I was back in the US in December and then again in January. The least of all of my objectives was to upgrade my laptop (actually a 10″ Lenovo netbook) and upgrade my mobile phone. Both were 4 years old and I knew that some kind of failure was only a matter of time given the typical lifespan of most modern consumer electronics.

I did my research before I left but I found nothing that met my [very] specific requirements. I didn’t think I was asking for much. I wanted a dual-SIM ‘phablet’ – basically a big screen phone or tablet that made phone calls (via GSM, not just WiFi) and I wanted another 10″ Lenovo type of netbook. But this time more powerful: more memory, dual or quadcore, bigger hard drive, Windows 7 64 bit, and with the same sweet keyboard that Lenovo is famous for.

There were phablets out there – and I won’t go into all of the details – but they all seemed to lack some critical element. So what did I do? I bought a new battery for my old phone. That is/was the part that would be most prone to fail first. It was after all still a pretty awesome phone. Google made it – for developers – it is/was the original Nexus One.

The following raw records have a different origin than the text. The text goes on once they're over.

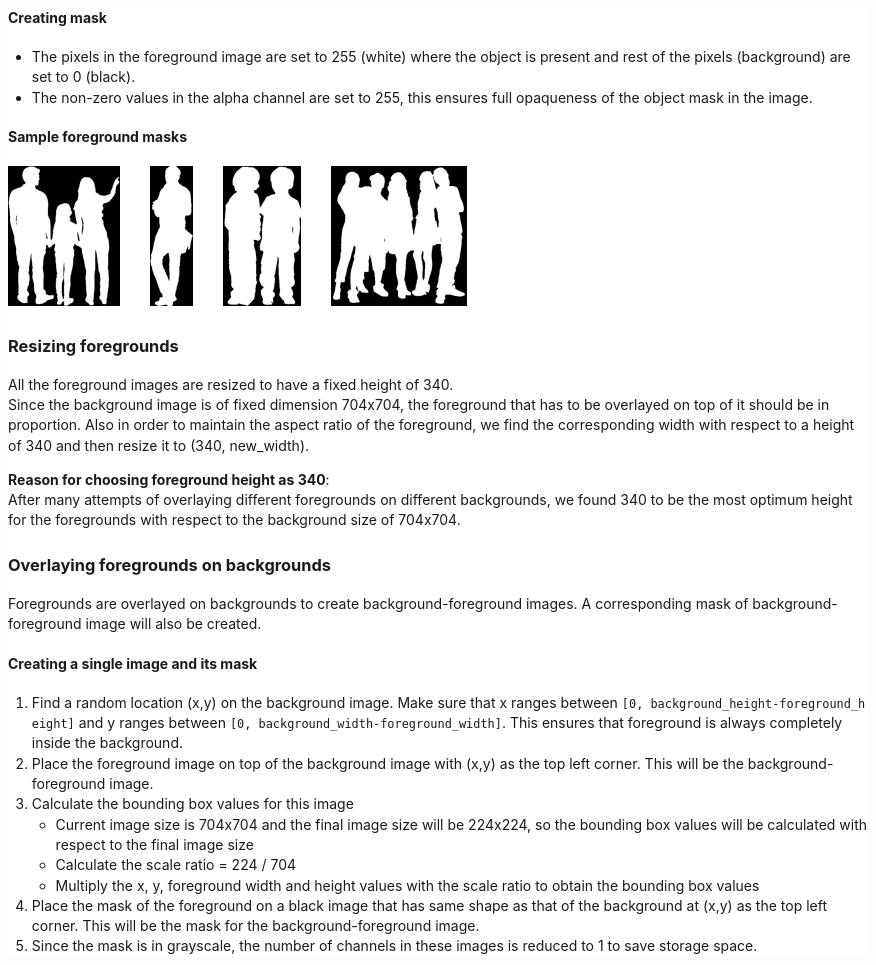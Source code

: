 #### Creating mask

- The pixels in the foreground image are set to 255 (white) where the object is present and rest of the pixels (background) are set to 0 (black).
- The non-zero values in the alpha channel are set to 255, this ensures full opaqueness of the object mask in the image.

#### Sample foreground masks

![fg_mask](images/fg_mask_grid.png)

### Resizing foregrounds

All the foreground images are resized to have a fixed height of 340.  
Since the background image is of fixed dimension 704x704, the foreground that has to be overlayed on top of it should be in proportion.
Also in order to maintain the aspect ratio of the foreground, we find the corresponding width with respect to a height of 340 and then resize it to (340, new_width).

**Reason for choosing foreground height as 340**:  
After many attempts of overlaying different foregrounds on different backgrounds, we found 340 to be the most optimum height for the foregrounds with respect to the background size of 704x704.

### Overlaying foregrounds on backgrounds

Foregrounds are overlayed on backgrounds to create background-foreground images. A corresponding mask of background-foreground image will also be created.

#### Creating a single image and its mask

1. Find a random location (x,y) on the background image. Make sure that x ranges between `[0, background_height-foreground_height]` and y ranges between `[0, background_width-foreground_width]`. This ensures that foreground is always completely inside the background.
1. Place the foreground image on top of the background image with (x,y) as the top left corner. This will be the background-foreground image.
1. Calculate the bounding box values for this image
    - Current image size is 704x704 and the final image size will be 224x224, so the bounding box values will be calculated with respect to the final image size
    - Calculate the scale ratio = 224 / 704
    - Multiply the x, y, foreground width and height values with the scale ratio to obtain the bounding box values
1. Place the mask of the foreground on a black image that has same shape as that of the background at (x,y) as the top left corner. This will be the mask for the background-foreground image.
1. Since the mask is in grayscale, the number of channels in these images is reduced to 1 to save storage space.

I paid $600 for the thing over 4 years ago so $9.99 for a new battery seemed like a cheap short-termed solution while I waited for someone out there to build the phablet of my dreams. Oh yeah. I also bought the new Nexus 7 tablet. I needed something to replace my ancient e-Reader; I live in place where the nearest (worst) bookstore is 3 hours away in Guadalajara and I am a reader’s reader. I only need something like 3 things in life and books are one of those 3 things. Besides the Nexus 7 had all the latest and greatest technology that I wanted: inbuilt GSM, support for NFC, and USB OTG.

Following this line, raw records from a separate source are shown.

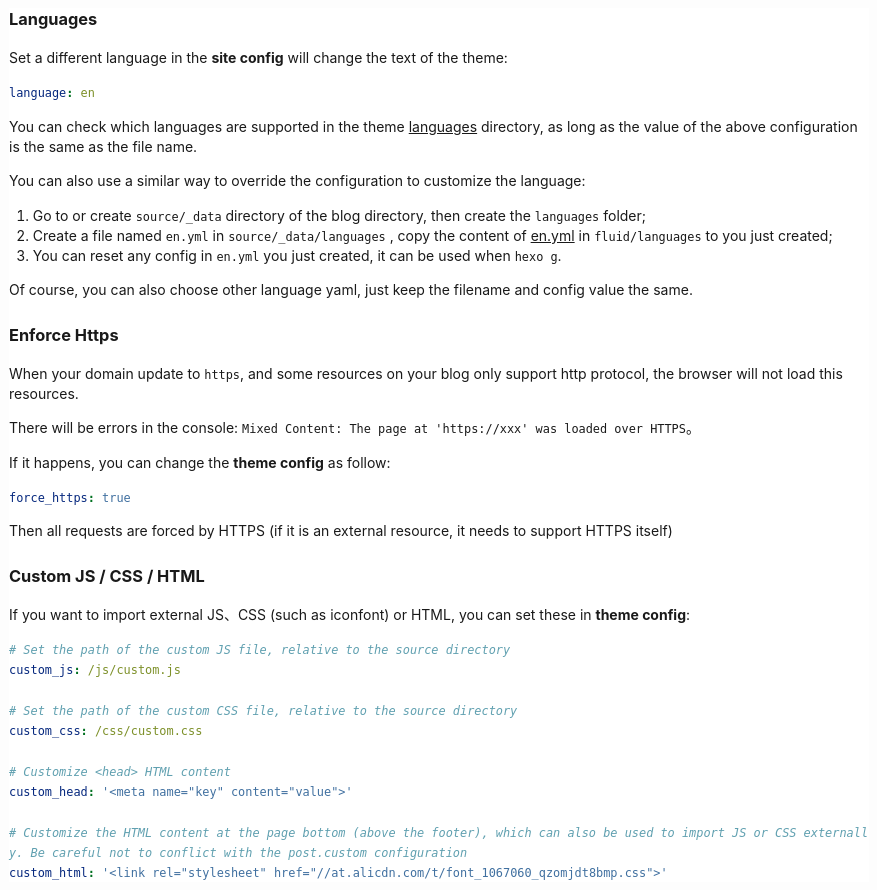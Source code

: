 ### Languages

Set a different language in the **site config** will change the text of the theme:

```yaml
language: en
```

You can check which languages are supported in the theme [languages](https://github.com/fluid-dev/hexo-theme-fluid/tree/master/languages) directory, as long as the value of the above configuration is the same as the file name.

You can also use a similar way to override the configuration to customize the language:

1. Go to or create `source/_data` directory of the blog directory, then create the `languages` folder;
2. Create a file named `en.yml` in `source/_data/languages` , copy the content of [en.yml](https://github.com/fluid-dev/hexo-theme-fluid/blob/master/languages/en.yml) in `fluid/languages` to you just created;
3. You can reset any config in `en.yml` you just created, it can be used when `hexo g`.

Of course, you can also choose other language yaml, just keep the filename and config value the same.

### Enforce Https

When your domain update to `https`, and some resources on your blog only support http protocol, the browser will not load this resources.

There will be errors in the console: `Mixed Content: The page at 'https://xxx' was loaded over HTTPS`。

If it happens, you can change the **theme config** as follow:

```yaml
force_https: true
```

Then all requests are forced by HTTPS (if it is an external resource, it needs to support HTTPS itself)

### Custom JS / CSS / HTML

If you want to import external JS、CSS (such as iconfont) or HTML, you can set these in **theme config**:

```yaml
# Set the path of the custom JS file, relative to the source directory
custom_js: /js/custom.js

# Set the path of the custom CSS file, relative to the source directory
custom_css: /css/custom.css

# Customize <head> HTML content
custom_head: '<meta name="key" content="value">'

# Customize the HTML content at the page bottom (above the footer), which can also be used to import JS or CSS externally. Be careful not to conflict with the post.custom configuration
custom_html: '<link rel="stylesheet" href="//at.alicdn.com/t/font_1067060_qzomjdt8bmp.css">'
```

The netbook problem remained. I had 4 options and they all sucked. I could buy a Lenovo that more or less had the specs that  I wanted; if I wanted to spend $1300 which is something I couldn’t bring myself to do for a couple of reasons. One, that was over 4X on what I spent on my original Lenovo 10e. And two, there was nothing in the new specs that justified that exorbitant increase in price. Two other options were to switch to a Chromebook or go Apple. Not just no but damn No.

The last option and the only real options that existed in the BestBuys were Windows 8 machines. A truly suck-ass operating system and who wants some hybrid touch screen device in a laptop? Hideous. Some executives at Microsoft should be taken out into the parking lot and all given a good a beating. What a total asshole idea.

So what did I do? I bought a battery for my aging Lenovo ($19.99), upgraded the hard drive to 1TB ($79.99), upgraded the BIOS, and loaded Win 7 32 bit professional on it (which I already owned). This gets around the Windows XP end of support problem and I can now wait for Microsoft’s new and improved Win 9.

Yes, the netbook remains slow with its ancient Atom processor and 2 GB of RAM but it only serves today as my back up machine. I had to put Win 7 on it because the old (but beautiful) XP is now too vulnerable given the pullback on updates and support on April 8th. FYI – I heard that something like 80% of all ATMs still run XP. Makes you feel confident doesn’t it?

But if I need processing power I got the workstation that I humped back from Oregon in December. Sarah bought a MacBook Air so she didn’t want it anymore and I couldn’t bear to just let her give away or sell something I built. It’s an incredible machine. Windows 7 64-bit Ultimate running on a screaming fast SSD boot/app drive. 16 GB RAM. 4.5 TB storage on 3 separate HDDs. Quad-core 3.0 GB processor with an award winning cooler. Modular 750 watt professional grade PSU. And a great GPU. Those specs kind of gives you goosebumps doesn’t it?